A few studies on the lateral meniscus have been reported. In Japan, Kitamura et al. [19] reported that lateral meniscal degeneration occurred in the middle and posterior regions. Hirotsu et al. [20] reported that such degeneration occurred in the anterior region. Thus, no consensus has been reached. In the present study, the LD of the lateral meniscus in the severe group was larger than that in the normal group. However, this paper obtained no information that supported the findings of previous studies. The lateral meniscus has a wider range of movements than does the medial meniscus because it has no adhesion to the surrounding tissue; therefore, we considered that the lateral meniscus is able to deflect mechanical stress and that this deflection leads to less degeneration.

In this study, we used the KL method to group the patients. The validity of this grouping method is supported by the fact that the WORMS scores were significantly different among the groups. In the medial region, the cartilage and osteophytes scores were markedly correlated with the characteristics of knee OA progression. The cartilage score reflected the characteristics of this region. The central region tended to be more severe than the posterior region; for example, the MTC was significantly greater than the MTP in the severe group. In the lateral region, the scores of all categories were lower than those in the medial region.

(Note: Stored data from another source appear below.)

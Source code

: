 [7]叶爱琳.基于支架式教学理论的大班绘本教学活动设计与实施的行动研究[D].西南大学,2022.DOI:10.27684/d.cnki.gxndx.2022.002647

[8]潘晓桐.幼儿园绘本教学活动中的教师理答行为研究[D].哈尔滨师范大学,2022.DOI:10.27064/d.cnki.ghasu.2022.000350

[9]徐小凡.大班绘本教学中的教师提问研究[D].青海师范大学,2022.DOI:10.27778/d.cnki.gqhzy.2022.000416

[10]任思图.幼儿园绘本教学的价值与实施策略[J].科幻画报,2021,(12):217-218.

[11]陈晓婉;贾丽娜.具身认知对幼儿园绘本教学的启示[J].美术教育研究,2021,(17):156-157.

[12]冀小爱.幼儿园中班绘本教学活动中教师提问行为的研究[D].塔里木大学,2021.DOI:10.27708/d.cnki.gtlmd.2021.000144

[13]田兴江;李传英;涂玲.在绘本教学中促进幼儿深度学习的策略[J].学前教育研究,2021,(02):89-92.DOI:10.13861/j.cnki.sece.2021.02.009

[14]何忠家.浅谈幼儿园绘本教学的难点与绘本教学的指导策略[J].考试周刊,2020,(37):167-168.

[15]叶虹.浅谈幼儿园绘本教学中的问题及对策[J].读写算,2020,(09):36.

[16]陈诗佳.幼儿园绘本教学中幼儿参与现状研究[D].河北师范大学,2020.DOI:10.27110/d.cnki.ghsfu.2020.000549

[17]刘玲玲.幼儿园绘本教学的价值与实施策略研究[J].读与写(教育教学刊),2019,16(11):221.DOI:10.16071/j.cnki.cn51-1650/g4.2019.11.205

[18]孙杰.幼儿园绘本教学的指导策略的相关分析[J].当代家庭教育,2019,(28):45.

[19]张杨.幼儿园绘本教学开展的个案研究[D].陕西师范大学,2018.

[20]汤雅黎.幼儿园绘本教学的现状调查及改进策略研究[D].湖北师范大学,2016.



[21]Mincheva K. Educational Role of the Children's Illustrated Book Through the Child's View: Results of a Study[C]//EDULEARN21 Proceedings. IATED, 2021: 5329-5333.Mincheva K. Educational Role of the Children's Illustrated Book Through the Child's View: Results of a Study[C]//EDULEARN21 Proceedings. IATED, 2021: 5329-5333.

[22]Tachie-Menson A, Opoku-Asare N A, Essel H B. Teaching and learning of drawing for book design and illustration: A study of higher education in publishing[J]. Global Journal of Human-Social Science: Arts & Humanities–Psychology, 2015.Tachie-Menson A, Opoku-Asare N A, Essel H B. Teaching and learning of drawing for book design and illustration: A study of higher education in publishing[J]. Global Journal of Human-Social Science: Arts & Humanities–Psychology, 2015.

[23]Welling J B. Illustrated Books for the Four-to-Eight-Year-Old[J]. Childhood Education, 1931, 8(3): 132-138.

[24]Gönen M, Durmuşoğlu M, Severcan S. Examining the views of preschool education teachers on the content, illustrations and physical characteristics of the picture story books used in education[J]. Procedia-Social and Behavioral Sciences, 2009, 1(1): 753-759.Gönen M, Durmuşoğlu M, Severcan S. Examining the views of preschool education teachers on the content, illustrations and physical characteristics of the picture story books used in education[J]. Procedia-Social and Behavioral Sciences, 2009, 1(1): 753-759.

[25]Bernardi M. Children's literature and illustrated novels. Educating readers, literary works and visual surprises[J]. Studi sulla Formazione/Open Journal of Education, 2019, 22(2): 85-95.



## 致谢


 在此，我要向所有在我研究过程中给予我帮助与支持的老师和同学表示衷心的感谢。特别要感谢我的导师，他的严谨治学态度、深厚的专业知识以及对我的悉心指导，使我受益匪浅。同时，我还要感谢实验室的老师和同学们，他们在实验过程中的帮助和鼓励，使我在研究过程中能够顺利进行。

The WORMS score, which represents OA progression, showed a stronger correlation with LD (r = 0.59–0.68) than with the other geometric parameters of the meniscus. This suggests that meniscal changes associated with OA progression were greater in the longitudinal direction than in the inner and outer directions. It is well known that OA progression involves varus deformation and a smaller range of motion. However, patients with OA often have flexion contracture that leads to a limited range of motion. Therefore, we considered that OA progression may be strongly associated with a meniscal longitudinal element. Although some studies have shown a relationship between posterior horn tears and medial meniscal extrusion [16, 21], the present study revealed a low correlation coefficient between the WORMS scores and meniscal extrusion (WORMS score of cartilage and extrusion, r = 0.36–0.45; WORMS score of osteophytes and extrusion, r = 0.22–0.26). Although it is well known that the medial meniscal extrusion caused by degeneration occurs medially, this study showed that the posterior extrusion was more remarkable. Considering that no patients had posterior root tears in this study, the medial meniscus appeared to expand in all directions in a posterior-dominant fashion. Consequently, this result did not support those of previous studies.

A limitation of the present study is that we did not compare the measured meniscal size with the presence of meniscal tears. It is well known that the meniscal size depends on the type of meniscal injury. The second limitation is that the MR images used in this study were taken in a non-weight-bearing position. There is a possibility that weight bearing would change the results. The third limitation is that although observation of MR images using WORMS scores is very useful to understand the progression of knee OA, it shows only one aspect of the pathology. In clinical practice, it is necessary to compare other parameters such as pain and joint range of motion. These points will be studied in future work.

Conclusion

This is the first report on the relationship between the progression of knee OA and the meniscal size in Japanese patients with OA. The finding that the change in the posterior region of the medial meniscus was roughly consistent with the meniscal degeneration is in agreement with many previous studies. On the other hand, it is a new finding that the most relevant relation between the progression of the knee OA and the deformation of the meniscus was in the longitudinal direction. In addition, although meniscal deformation and meniscal extrusion can be found in many patients, the severities of these changes differ among individual patients. We need more detailed analyses of the individual biomechanical impact of the progression of knee OA on the meniscus.